Reports are in of the actual content of Prof Behe's lecture, [4] and I feel as if I have travelled backwards in time. He spoke about the “irreducible complexity” of a mousetrap, an argument that first appeared in Darwin's Black Box, way back in 1996. Ken Miller's hilarious deconstruction (of the mousetrap, as well as the argument) is available online, [5] as is Prof Behe’s lame attempt [6] to put it back together. His next exhibit, believe it or not, was the bacterial flagellum. But what about all the evidence linking it to its simpler precursors, he was asked. Irrelevant, because until it became a complete flagellum, it was not functioning as such, so it is indeed irreducible. A rather unconvincing semantic trick, worked by changing the meaning [7] of “irreducible” in mid-argument. We also got the claim that since mutations are the result of copying errors, they must involve degradation, or loss of function, so they couldn't explain the elaboration of function anyway. The flood of counterexamples that immediately come to mind merely serve to illustrate the effects of Intelligent Design. When asked about Kitzmiller v Dover School Board, he explained that the judge was not in a position to give an informed opinion, since he was not a scientist, and was taking his opinions from the scientific establishment. The same scientific establishment that, he said, stops him from publishing his views in the peer-reviewed literature. ID, it seems, comes with its own conspiracy theory. Prof Behe, I conclude, is completely sincere, unsinkable, and factproof.

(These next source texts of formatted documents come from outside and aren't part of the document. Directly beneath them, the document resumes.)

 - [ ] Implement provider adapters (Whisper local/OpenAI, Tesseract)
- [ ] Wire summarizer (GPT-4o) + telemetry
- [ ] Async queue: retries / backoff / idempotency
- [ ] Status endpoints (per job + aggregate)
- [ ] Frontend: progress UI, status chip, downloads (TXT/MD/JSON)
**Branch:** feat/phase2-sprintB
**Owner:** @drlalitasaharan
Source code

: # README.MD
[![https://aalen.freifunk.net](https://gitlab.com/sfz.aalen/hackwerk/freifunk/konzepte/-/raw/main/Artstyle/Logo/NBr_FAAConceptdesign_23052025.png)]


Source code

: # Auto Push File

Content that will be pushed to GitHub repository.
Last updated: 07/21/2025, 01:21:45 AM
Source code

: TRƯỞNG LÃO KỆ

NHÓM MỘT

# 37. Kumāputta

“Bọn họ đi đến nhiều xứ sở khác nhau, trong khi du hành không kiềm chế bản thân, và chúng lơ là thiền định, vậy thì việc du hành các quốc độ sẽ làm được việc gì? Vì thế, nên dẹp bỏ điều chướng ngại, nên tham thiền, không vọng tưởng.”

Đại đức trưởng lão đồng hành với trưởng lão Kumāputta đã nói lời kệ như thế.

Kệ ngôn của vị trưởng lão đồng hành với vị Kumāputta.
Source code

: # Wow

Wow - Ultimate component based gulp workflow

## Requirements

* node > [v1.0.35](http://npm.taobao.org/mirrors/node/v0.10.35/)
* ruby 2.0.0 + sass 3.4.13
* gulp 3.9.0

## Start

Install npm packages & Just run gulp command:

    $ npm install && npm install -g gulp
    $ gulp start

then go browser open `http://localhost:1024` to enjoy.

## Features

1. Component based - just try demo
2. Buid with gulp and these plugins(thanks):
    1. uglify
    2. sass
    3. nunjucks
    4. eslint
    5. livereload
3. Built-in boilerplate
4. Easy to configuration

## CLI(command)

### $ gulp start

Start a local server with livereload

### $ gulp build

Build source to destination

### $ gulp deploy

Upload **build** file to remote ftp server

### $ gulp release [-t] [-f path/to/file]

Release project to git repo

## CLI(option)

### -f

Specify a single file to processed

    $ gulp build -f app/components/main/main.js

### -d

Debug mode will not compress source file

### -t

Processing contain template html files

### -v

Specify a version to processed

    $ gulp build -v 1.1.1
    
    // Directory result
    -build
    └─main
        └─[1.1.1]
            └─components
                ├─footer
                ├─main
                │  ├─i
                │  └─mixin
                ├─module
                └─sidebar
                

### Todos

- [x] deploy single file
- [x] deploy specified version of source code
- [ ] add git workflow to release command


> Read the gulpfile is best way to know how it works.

Very recently, [8] Prof Behe has published a paper in Quarterly Reviews of Biology in which he aims, rather unsuccessfully, to minimise the constructive role of mutation combined with selection. He does this by confining attention to prokaryotes grown in isolation, by introducing his own asymmetric criteria as to what would count as constructive, and by admitting for consideration only those relatively few cases where the mutation and its operation are understood at the molecular level. Limiting the playing field, tilting the playing field, and moving the goalposts closer together. Even so, he has to admit some cases of gain of function, any one of which would suffice to destroy the argument for design. By a delightful coincidence, if such it be, the same issue of the journal contains a detailed philosophical analysis [9] of the logical errors and rhetorical devices used by Prof Behe and his associates, some of which I have mentioned here.

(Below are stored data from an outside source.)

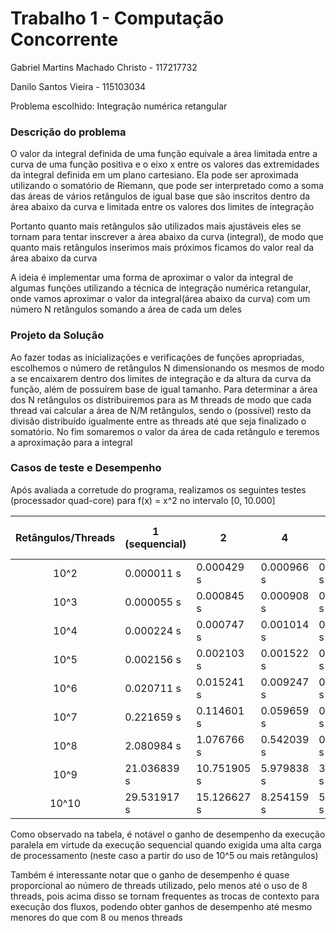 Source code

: # Trabalho 1 - Computação Concorrente

Gabriel Martins Machado Christo - 117217732

Danilo Santos Vieira - 115103034


Problema escolhido: Integração numérica retangular


### Descrição do problema

O valor da integral definida de uma função equivale a área limitada entre a curva de uma função positiva e o eixo x entre os valores das extremidades da integral definida em um plano cartesiano. Ela pode ser aproximada utilizando o somatório de Riemann, que pode ser interpretado como a soma das áreas de vários retângulos de igual base que são inscritos dentro da área abaixo da curva e limitada entre os valores dos limites de integração

Portanto quanto mais retângulos são utilizados mais ajustáveis eles se tornam para tentar inscrever a área abaixo da curva (integral), de modo que quanto mais retângulos inserimos mais próximos ficamos do valor real da área abaixo da curva

A ideia é implementar uma forma de aproximar o valor da integral de algumas funções utilizando a técnica de integração numérica retangular, onde vamos aproximar o valor da integral(área abaixo da curva) com um número N retângulos somando a área de cada um deles


### Projeto da Solução

Ao fazer todas as inicializações e verificações de funções apropriadas, escolhemos o número de retângulos N dimensionando os mesmos de modo a se encaixarem dentro dos limites de integração e da altura da curva da função, além de possuírem base de igual tamanho. Para determinar a área dos N retângulos os distribuiremos para as M threads de modo que cada thread vai calcular a área de N/M retângulos, sendo o (possível) resto da divisão distribuído igualmente entre as threads até que seja finalizado o somatório. No fim somaremos o valor da área de cada retângulo e teremos a aproximação para a integral


### Casos de teste e Desempenho

Após avaliada a corretude do programa, realizamos os seguintes testes (processador quad-core) para f(x) = x^2 no intervalo [0, 10.000]


| Retângulos/Threads | 1 (sequencial) | 2           | 4          | 8          | Aceleração com 2 threads | Aceleração com 4 threads | Aceleração com 8 threads |
|:------------------:|----------------|-------------|------------|------------|--------------------------|--------------------------|--------------------------|
| 10^2               | 0.000011 s     | 0.000429 s  | 0.000966 s | 0.002035 s | -97%                     | -98%                     | -99%                     |
| 10^3               | 0.000055 s     | 0.000845 s  | 0.000908 s | 0.002292 s | -93%                     | -94%                     | -97%                     |
| 10^4               | 0.000224 s     | 0.000747 s  | 0.001014 s | 0.004030 s | -70%                     | -78%                     | -94%                     |
| 10^5               | 0.002156 s     | 0.002103 s  | 0.001522 s | 0.002389 s | 102%                     | 141%                     | -10%                     |
| 10^6               | 0.020711 s     | 0.015241 s  | 0.009247 s | 0.006681 s | 131%                     | 216%                     | 299%                     |
| 10^7               | 0.221659 s     | 0.114601 s  | 0.059659 s | 0.041993 s | 192%                     | 369%                     | 524%                     |
| 10^8               | 2.080984 s     | 1.076766 s  | 0.542039 s | 0.340311 s | 194%                     | 385%                     | 611%                     |
| 10^9               | 21.036839 s    | 10.751905 s | 5.979838 s | 3.740672 s | 195%                     | 352%                     | 562%                     |
| 10^10              | 29.531917 s    | 15.126627 s | 8.254159 s | 5.350048 s | 195%                     | 358%                     | 552%                     |

Como observado na tabela, é notável o ganho de desempenho da execução paralela em virtude da execução sequencial quando exigida uma alta carga de processamento (neste caso a partir do uso de 10^5 ou mais retângulos)

Também é interessante notar que o ganho de desempenho é quase proporcional ao número de threads utilizado, pelo menos até o uso de 8 threads, pois acima disso se tornam frequentes as trocas de contexto para execução dos fluxos, podendo obter ganhos de desempenho até mesmo menores do que com 8 ou menos threads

Malaria, unlike the mousetrap, does not merit an index entry in Darwin's Black Box, but featured in his UK lecture, and plays a major role in his 2007 book, The Edge of Evolution. Here he explains at some length [10] why he does not consider the emergence of chloroquine resistance in the malaria parasite to be a Darwinian process. This book, too, has been mercilessly dissected by reviewers far more qualified than I am, [11] as has the specific claim regarding chloroquine resistance. [12] So I'll content myself at this stage with the observation that if chloroquine resistance really is the result of intelligent design, that tells us something rather disconcerting about the Designer.

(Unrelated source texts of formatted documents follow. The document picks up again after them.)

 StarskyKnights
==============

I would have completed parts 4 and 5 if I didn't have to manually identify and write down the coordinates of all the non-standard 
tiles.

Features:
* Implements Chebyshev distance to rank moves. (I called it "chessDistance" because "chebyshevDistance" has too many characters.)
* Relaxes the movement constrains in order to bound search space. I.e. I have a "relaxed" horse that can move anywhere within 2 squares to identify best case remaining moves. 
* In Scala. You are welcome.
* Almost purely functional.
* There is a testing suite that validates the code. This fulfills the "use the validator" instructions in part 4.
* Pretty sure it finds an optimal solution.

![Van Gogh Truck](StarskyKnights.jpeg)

Malaria itself is a parasitic disease involving two separate species, a vertebrate host and an insect vector. The full life-cycle involves a number of separate phases depending on the exact species, [13] with infection of the host by an insect bite, migration to the liver and thence to red blood cells, asexual reproduction within the red blood cells, and formation of male and female gametes. When the insect takes a blood meal from a host, the gametes recombine within its stomach, giving rise to a new generation and a new cycle. The parasite is a magnificent (if that is the correct word) example of adaptive evolution in action. Like any infectious agent, it needs to evade the host's immune system. It does this, first by hiding in the liver, and later by hiding within the red blood cells. It prolongs the bodily residence time of the infected blood cells by increasing their stickiness, causing them to cling to the walls of blood vessels, rather than making their way to the spleen, which would remove them. This, incidentally, is among the ways in which it induces weakness in the hosts, making them less capable of defending themselves against the insect carriers. Since the parasites cannot remain fully hidden as they migrate, hosts (including humans) do tend to build up immunity over time. The parasite counters this by the position of the sexual phase in its life cycle. The function of sex, as always, is to juggle information (sex, after all, is not necessary for reproduction), so that each new infection will bring parasites with rearranged genomes, coated with proteins that the host has not seen before.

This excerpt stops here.